また、前輪2の転動角を保持させるために電動モータ110が一方の回転方向に駆動力を付与しているときに、電動モータ110を他方の回転方向に回転させる方向の外部入力が生じた場合には、伝達部の構成部品に過剰な荷重が生じるおそれがある。電動モータ110の駆動力に起因する力が、外部入力に起因する力に抗う力となり、伝達部の構成部品が、電動モータ110の駆動力に起因する力の方向とは逆方向に、外部入力に起因する力を受けるからである。
これに対して、前輪2の転動角を保持させるために電動モータ110が他方の回転方向に駆動力を付与しているときに、電動モータ110を他方の回転方向に回転させる方向の外部入力が生じた場合には、伝達部の構成部品に過剰な荷重が生じるおそれはない。電動モータ110の駆動力に起因する力が、外部入力に起因する力に抗う力とはならず、伝達部の構成部品が、電動モータ110の駆動力に起因する力の方向とは同方向に、外部入力に起因する力を受けるからである。
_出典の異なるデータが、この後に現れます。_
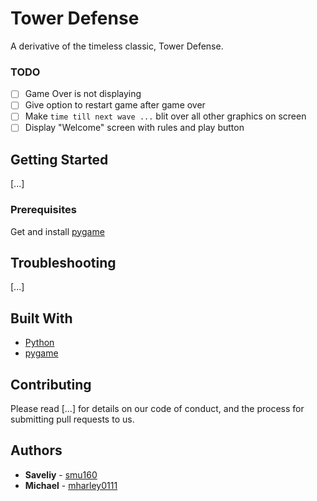 # Tower Defense

A derivative of the timeless classic, Tower Defense. 

### TODO
- [ ] Game Over is not displaying
- [ ] Give option to restart game after game over
- [ ] Make `time till next wave ...` blit over all other graphics on screen
- [ ] Display "Welcome" screen with rules and play button

## Getting Started

[...]

### Prerequisites

Get and install [pygame](https://www.pygame.org/wiki/GettingStarted)


## Troubleshooting

[...]

## Built With

* [Python](https://www.python.org)
* [pygame](https://www.pygame.org/wiki/about)


## Contributing

Please read [...] for details on our code of conduct, and the process for submitting pull requests to us.


## Authors

* **Saveliy** - [smu160](https://github.com/smu160)
* **Michael** - [mharley0111](https://github.com/mharley0111)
入力判定部221は、一方の前輪2の上方又は下方への移動量が大きく他方の前輪2の上方又は下方への移動量が小さい場合には、他方の前輪2側から一方の前輪2側へのラック軸105の移動量も大きくなることに鑑みる。入力判定部221は、一方の前輪2側の懸架装置4の伸縮量の変化速度の絶対値と他方の前輪2側の懸架装置4の伸縮量の変化速度の絶対値との偏差が所定速度以上である場合に、過大力が入力するおそれがあると判定する。他方、入力判定部221は、一方の前輪2側の懸架装置4の伸縮量の変化速度の絶対値と他方の前輪2側の懸架装置4の伸縮量の変化速度の絶対値との偏差が所定速度未満である場合には、過大力が入力するおそれはないと判定する。
入力方向判定部222は、一方の前輪2の上方又は下方への移動量が大きく他方の前輪2の上方又は下方への移動量が小さい場合には、他方の前輪2側から一方の前輪2側へのラック軸105の移動量も大きくなることに鑑みる。入力方向判定部222は、一方の前輪2側の懸架装置4の伸縮量の変化速度の絶対値が他方の前輪2側の懸架装置4の伸縮量の変化速度の絶対値よりも所定速度以上である場合には、他方の前輪2側から一方の前輪2側の方へラック軸105が移動し、他方の前輪2側の方へ前輪2を転動させる方向の入力が生じたと判定する。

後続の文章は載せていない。